• **Extracted material**:

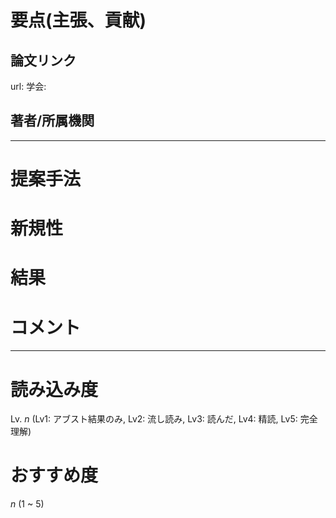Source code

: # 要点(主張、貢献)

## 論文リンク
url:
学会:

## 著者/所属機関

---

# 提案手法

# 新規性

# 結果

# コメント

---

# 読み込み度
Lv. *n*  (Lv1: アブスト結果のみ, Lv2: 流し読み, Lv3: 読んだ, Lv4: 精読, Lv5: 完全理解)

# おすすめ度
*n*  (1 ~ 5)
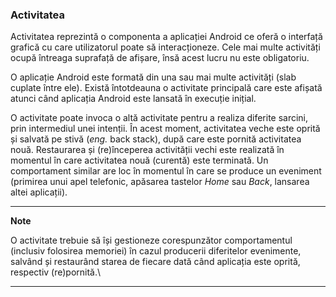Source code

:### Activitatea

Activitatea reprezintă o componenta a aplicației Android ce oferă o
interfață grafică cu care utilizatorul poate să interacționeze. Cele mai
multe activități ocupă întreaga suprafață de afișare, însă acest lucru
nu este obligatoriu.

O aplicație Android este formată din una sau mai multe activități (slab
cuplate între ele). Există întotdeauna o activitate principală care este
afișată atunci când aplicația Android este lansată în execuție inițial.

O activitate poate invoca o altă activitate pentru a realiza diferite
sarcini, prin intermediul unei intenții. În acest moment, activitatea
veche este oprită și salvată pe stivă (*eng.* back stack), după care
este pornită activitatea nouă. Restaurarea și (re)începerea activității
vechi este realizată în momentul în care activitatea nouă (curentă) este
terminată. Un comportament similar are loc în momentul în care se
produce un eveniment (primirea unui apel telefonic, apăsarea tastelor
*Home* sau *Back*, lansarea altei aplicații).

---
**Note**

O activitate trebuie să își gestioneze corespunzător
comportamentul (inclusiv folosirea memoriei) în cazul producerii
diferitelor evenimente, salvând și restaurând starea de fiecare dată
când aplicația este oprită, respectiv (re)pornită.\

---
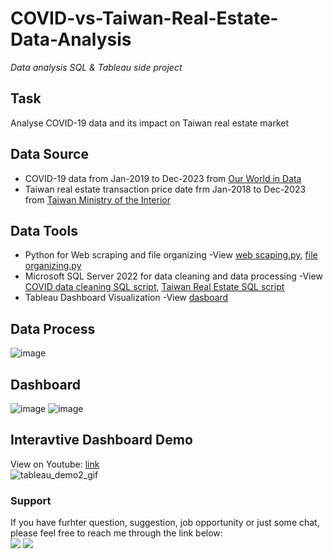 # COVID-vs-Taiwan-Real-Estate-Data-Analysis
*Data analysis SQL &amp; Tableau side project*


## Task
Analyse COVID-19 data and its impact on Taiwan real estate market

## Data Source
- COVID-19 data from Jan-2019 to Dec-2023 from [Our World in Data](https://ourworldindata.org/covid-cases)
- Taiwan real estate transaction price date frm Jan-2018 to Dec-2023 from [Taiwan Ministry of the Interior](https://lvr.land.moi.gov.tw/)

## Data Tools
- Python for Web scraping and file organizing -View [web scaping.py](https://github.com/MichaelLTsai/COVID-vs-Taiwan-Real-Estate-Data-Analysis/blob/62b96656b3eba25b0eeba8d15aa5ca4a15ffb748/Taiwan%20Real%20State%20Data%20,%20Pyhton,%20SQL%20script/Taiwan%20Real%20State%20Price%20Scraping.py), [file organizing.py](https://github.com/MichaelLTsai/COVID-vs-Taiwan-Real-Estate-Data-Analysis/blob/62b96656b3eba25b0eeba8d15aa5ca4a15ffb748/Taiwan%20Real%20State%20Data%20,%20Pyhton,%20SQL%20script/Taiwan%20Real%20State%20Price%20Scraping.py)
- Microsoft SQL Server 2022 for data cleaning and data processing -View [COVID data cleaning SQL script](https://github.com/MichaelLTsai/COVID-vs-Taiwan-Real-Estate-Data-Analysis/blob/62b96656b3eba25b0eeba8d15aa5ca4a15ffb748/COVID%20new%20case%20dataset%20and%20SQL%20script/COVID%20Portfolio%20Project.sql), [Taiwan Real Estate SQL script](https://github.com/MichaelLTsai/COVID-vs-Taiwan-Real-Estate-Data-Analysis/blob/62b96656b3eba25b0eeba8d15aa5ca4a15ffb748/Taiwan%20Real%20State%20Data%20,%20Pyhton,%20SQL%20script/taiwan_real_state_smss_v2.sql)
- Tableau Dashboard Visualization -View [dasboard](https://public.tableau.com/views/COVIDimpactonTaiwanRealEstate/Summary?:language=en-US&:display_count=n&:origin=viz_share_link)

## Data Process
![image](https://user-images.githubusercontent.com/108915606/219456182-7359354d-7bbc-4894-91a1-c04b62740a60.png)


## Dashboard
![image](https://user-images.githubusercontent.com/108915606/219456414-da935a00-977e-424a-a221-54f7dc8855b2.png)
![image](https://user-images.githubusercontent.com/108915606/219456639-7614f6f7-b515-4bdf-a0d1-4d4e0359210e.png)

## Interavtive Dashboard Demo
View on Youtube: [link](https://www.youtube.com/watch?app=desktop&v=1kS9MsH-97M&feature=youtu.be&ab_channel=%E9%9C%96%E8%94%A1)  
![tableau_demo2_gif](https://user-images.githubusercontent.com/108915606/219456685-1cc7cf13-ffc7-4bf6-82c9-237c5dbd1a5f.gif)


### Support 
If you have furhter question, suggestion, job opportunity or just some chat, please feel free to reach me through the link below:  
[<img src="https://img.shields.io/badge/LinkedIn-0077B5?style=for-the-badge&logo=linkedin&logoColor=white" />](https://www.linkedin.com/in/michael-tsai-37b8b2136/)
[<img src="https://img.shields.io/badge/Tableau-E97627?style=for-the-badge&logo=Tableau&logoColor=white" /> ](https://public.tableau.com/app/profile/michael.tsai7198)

• **What to work on**: Drop the images, then copy the data exactly.

• **Exercise output**:
Source code

: # 要点(主張、貢献)

## 論文リンク
url:
学会:

## 著者/所属機関

---

# 提案手法

# 新規性

# 結果

# コメント

---

# 読み込み度
Lv. *n*  (Lv1: アブスト結果のみ, Lv2: 流し読み, Lv3: 読んだ, Lv4: 精読, Lv5: 完全理解)

# おすすめ度
*n*  (1 ~ 5)
Source code

:### Activitatea

Activitatea reprezintă o componenta a aplicației Android ce oferă o
interfață grafică cu care utilizatorul poate să interacționeze. Cele mai
multe activități ocupă întreaga suprafață de afișare, însă acest lucru
nu este obligatoriu.

O aplicație Android este formată din una sau mai multe activități (slab
cuplate între ele). Există întotdeauna o activitate principală care este
afișată atunci când aplicația Android este lansată în execuție inițial.

O activitate poate invoca o altă activitate pentru a realiza diferite
sarcini, prin intermediul unei intenții. În acest moment, activitatea
veche este oprită și salvată pe stivă (*eng.* back stack), după care
este pornită activitatea nouă. Restaurarea și (re)începerea activității
vechi este realizată în momentul în care activitatea nouă (curentă) este
terminată. Un comportament similar are loc în momentul în care se
produce un eveniment (primirea unui apel telefonic, apăsarea tastelor
*Home* sau *Back*, lansarea altei aplicații).

---
**Note**

O activitate trebuie să își gestioneze corespunzător
comportamentul (inclusiv folosirea memoriei) în cazul producerii
diferitelor evenimente, salvând și restaurând starea de fiecare dată
când aplicația este oprită, respectiv (re)pornită.\

---
 # COVID-vs-Taiwan-Real-Estate-Data-Analysis
*Data analysis SQL &amp; Tableau side project*


## Task
Analyse COVID-19 data and its impact on Taiwan real estate market

## Data Source
- COVID-19 data from Jan-2019 to Dec-2023 from [Our World in Data](https://ourworldindata.org/covid-cases)
- Taiwan real estate transaction price date frm Jan-2018 to Dec-2023 from [Taiwan Ministry of the Interior](https://lvr.land.moi.gov.tw/)

## Data Tools
- Python for Web scraping and file organizing -View [web scaping.py](https://github.com/MichaelLTsai/COVID-vs-Taiwan-Real-Estate-Data-Analysis/blob/62b96656b3eba25b0eeba8d15aa5ca4a15ffb748/Taiwan%20Real%20State%20Data%20,%20Pyhton,%20SQL%20script/Taiwan%20Real%20State%20Price%20Scraping.py), [file organizing.py](https://github.com/MichaelLTsai/COVID-vs-Taiwan-Real-Estate-Data-Analysis/blob/62b96656b3eba25b0eeba8d15aa5ca4a15ffb748/Taiwan%20Real%20State%20Data%20,%20Pyhton,%20SQL%20script/Taiwan%20Real%20State%20Price%20Scraping.py)
- Microsoft SQL Server 2022 for data cleaning and data processing -View [COVID data cleaning SQL script](https://github.com/MichaelLTsai/COVID-vs-Taiwan-Real-Estate-Data-Analysis/blob/62b96656b3eba25b0eeba8d15aa5ca4a15ffb748/COVID%20new%20case%20dataset%20and%20SQL%20script/COVID%20Portfolio%20Project.sql), [Taiwan Real Estate SQL script](https://github.com/MichaelLTsai/COVID-vs-Taiwan-Real-Estate-Data-Analysis/blob/62b96656b3eba25b0eeba8d15aa5ca4a15ffb748/Taiwan%20Real%20State%20Data%20,%20Pyhton,%20SQL%20script/taiwan_real_state_smss_v2.sql)
- Tableau Dashboard Visualization -View [dasboard](https://public.tableau.com/views/COVIDimpactonTaiwanRealEstate/Summary?:language=en-US&:display_count=n&:origin=viz_share_link)

## Data Process
![image](https://user-images.githubusercontent.com/108915606/219456182-7359354d-7bbc-4894-91a1-c04b62740a60.png)


## Dashboard
![image](https://user-images.githubusercontent.com/108915606/219456414-da935a00-977e-424a-a221-54f7dc8855b2.png)
![image](https://user-images.githubusercontent.com/108915606/219456639-7614f6f7-b515-4bdf-a0d1-4d4e0359210e.png)

## Interavtive Dashboard Demo
View on Youtube: [link](https://www.youtube.com/watch?app=desktop&v=1kS9MsH-97M&feature=youtu.be&ab_channel=%E9%9C%96%E8%94%A1)  
![tableau_demo2_gif](https://user-images.githubusercontent.com/108915606/219456685-1cc7cf13-ffc7-4bf6-82c9-237c5dbd1a5f.gif)


### Support 
If you have furhter question, suggestion, job opportunity or just some chat, please feel free to reach me through the link below:  
[<img src="https://img.shields.io/badge/LinkedIn-0077B5?style=for-the-badge&logo=linkedin&logoColor=white" />](https://www.linkedin.com/in/michael-tsai-37b8b2136/)
[<img src="https://img.shields.io/badge/Tableau-E97627?style=for-the-badge&logo=Tableau&logoColor=white" /> ](https://public.tableau.com/app/profile/michael.tsai7198)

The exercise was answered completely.